小説「新・人間革命」 雌伏 六十二 2017年6月6日

セミナー会場は、奄美の女子部の登場に沸き返った。
南海の島々で、喜々として信心に励む若きメンバーを目の当たりにして、参加者は新鮮な驚きを覚えたようだ。
彼女たちが奄美を詠った「島育ち」「月の白浜」の歌を披露すると、大拍手が起こった。
山本伸一は、セミナーから戻ってきた奄美の女子部長の長田麗や女子部の幹部らと、さらに懇談を重ねた。
長田は加計呂麻島で教員をしている女子部員の活躍や、東京に来ることを強く希望しながら、今回は参加できなかったメンバーの様子を伝えた。
伸一は、「そうか、そうか」と、うなずきながら、報告に耳を傾けた。
また、彼の方からは、壮年・婦人の中心者や草創の同志、会館の管理者などの近況を、次々と尋ねていった。
「元気に頑張っているんだね。嬉しいね」
そして、一人ひとりへの伝言と、書籍などの激励の品を、彼女に託したのである。
伸一は、語った。
「皆さんの住むそれぞれの島や地域は、小さいかもしれない。
しかし、そこを広宣流布の模範の地にしていくならば、奄美は世界中の同志の希望の星となります。

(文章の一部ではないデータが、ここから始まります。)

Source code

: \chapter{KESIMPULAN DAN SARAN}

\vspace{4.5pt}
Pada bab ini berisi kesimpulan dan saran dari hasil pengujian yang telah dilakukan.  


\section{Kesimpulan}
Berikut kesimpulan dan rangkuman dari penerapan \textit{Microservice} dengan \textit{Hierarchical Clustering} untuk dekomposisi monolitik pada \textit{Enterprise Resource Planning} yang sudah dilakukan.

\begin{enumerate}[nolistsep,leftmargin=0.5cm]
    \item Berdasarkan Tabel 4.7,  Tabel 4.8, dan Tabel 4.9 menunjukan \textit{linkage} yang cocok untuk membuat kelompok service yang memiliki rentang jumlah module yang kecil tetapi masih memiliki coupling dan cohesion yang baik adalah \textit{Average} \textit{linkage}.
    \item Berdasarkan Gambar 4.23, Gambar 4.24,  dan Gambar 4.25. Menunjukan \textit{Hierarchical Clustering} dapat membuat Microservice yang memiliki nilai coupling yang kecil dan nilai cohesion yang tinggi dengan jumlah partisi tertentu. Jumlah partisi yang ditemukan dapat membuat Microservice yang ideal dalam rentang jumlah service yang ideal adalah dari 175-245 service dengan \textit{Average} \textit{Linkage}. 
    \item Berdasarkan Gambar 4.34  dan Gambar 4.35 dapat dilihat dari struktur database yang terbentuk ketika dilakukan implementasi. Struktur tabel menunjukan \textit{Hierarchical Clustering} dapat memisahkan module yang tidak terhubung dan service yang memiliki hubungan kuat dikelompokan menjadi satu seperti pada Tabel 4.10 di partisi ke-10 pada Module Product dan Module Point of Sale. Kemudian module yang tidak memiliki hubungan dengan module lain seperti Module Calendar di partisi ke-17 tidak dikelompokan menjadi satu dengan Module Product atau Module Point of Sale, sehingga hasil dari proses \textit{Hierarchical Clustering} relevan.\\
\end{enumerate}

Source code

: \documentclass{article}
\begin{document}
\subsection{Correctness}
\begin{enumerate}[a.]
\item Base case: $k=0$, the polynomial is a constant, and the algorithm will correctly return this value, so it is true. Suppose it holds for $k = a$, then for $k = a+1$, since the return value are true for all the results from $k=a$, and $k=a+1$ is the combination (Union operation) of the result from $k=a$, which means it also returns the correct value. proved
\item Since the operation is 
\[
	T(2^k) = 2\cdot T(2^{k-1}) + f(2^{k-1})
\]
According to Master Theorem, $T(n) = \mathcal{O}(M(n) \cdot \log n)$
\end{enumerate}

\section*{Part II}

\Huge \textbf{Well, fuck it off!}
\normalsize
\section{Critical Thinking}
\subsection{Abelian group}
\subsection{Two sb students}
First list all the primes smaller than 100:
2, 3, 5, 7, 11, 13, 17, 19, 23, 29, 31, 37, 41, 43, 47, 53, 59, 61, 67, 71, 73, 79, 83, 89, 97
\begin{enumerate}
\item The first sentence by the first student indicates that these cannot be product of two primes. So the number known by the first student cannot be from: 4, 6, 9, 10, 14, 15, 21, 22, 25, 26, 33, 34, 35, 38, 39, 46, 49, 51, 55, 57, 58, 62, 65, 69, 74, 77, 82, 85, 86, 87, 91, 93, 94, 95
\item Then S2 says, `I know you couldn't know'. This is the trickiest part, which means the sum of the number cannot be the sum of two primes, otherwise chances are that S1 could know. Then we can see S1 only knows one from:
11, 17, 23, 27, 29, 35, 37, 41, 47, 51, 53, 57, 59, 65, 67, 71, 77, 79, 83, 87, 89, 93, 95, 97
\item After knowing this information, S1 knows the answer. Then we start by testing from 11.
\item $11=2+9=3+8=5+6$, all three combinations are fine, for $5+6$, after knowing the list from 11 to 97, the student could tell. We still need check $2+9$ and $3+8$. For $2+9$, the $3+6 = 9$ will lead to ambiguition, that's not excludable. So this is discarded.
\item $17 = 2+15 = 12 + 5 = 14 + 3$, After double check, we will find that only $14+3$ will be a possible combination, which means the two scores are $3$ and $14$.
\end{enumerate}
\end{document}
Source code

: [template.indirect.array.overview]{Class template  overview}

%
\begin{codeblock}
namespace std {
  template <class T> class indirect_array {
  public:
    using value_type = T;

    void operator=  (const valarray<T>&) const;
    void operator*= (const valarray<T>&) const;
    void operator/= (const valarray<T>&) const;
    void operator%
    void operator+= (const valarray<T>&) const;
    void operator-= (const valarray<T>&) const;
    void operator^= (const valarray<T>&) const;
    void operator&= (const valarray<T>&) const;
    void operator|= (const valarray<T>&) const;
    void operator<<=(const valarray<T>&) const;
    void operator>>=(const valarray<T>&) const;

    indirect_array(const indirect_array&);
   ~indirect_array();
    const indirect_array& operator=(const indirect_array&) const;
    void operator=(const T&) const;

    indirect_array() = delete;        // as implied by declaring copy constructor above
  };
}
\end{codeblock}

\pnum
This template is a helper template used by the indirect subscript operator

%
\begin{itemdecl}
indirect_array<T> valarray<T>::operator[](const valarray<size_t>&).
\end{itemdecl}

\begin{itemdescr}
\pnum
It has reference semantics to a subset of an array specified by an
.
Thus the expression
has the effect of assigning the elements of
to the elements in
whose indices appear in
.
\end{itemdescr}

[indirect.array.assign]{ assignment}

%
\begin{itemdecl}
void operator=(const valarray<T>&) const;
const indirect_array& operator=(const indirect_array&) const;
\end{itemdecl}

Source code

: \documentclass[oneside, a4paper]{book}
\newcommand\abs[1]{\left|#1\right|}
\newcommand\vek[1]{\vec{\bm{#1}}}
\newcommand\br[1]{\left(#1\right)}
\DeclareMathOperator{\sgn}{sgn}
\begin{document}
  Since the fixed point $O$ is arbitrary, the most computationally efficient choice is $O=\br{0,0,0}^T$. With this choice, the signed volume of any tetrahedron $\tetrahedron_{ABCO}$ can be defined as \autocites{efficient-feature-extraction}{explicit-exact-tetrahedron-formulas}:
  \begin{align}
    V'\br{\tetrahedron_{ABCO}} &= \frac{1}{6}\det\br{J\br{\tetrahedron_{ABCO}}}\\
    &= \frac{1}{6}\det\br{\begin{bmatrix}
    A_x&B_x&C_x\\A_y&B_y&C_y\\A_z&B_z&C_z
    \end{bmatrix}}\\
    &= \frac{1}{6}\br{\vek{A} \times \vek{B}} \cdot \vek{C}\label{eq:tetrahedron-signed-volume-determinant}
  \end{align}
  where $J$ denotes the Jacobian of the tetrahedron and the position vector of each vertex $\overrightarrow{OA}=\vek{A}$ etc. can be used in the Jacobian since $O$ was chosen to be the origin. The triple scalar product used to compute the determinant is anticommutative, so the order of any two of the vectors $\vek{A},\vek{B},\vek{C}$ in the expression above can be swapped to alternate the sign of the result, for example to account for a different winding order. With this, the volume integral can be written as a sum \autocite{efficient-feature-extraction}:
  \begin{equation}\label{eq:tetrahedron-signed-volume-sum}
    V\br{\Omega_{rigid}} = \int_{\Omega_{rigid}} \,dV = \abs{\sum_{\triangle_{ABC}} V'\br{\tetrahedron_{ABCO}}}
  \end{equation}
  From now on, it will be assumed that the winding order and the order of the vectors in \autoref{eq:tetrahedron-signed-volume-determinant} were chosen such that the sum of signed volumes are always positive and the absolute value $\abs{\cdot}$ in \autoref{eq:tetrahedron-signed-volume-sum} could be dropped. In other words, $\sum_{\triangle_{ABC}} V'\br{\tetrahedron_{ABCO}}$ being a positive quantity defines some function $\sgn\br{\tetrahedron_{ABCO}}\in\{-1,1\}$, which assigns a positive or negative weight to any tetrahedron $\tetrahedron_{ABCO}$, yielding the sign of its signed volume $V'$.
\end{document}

それは、皆さんが先頭に立って、世界の広宣流布を牽引していることになる。したがって、わが地域広布は即世界広布なんです。
今いる場所こそ、使命の天地であり、幸福の常寂光土であると定め、仲良く前進していってください。
日蓮大聖人は、『此を去って彼に行くには非ざるなり』(御書七八一ページ)と仰せです。
皆さんの力で、奄美から二十一世紀の広布の新風を起こしてください。
奄美、頑張れ! 負けるな、奄美!」
さらに伸一は、皆が立川文化会館を出発する時には、外に出てバスを見送った。
奄美は、彼の期待通り、日本一の模範の組織となっていく。
この時に集った友は、「あの激励が生涯の宝になりました」と語る。
友の幸せを願う励ましの言葉は、蘇生の光となって、勇気と力を呼び起こす。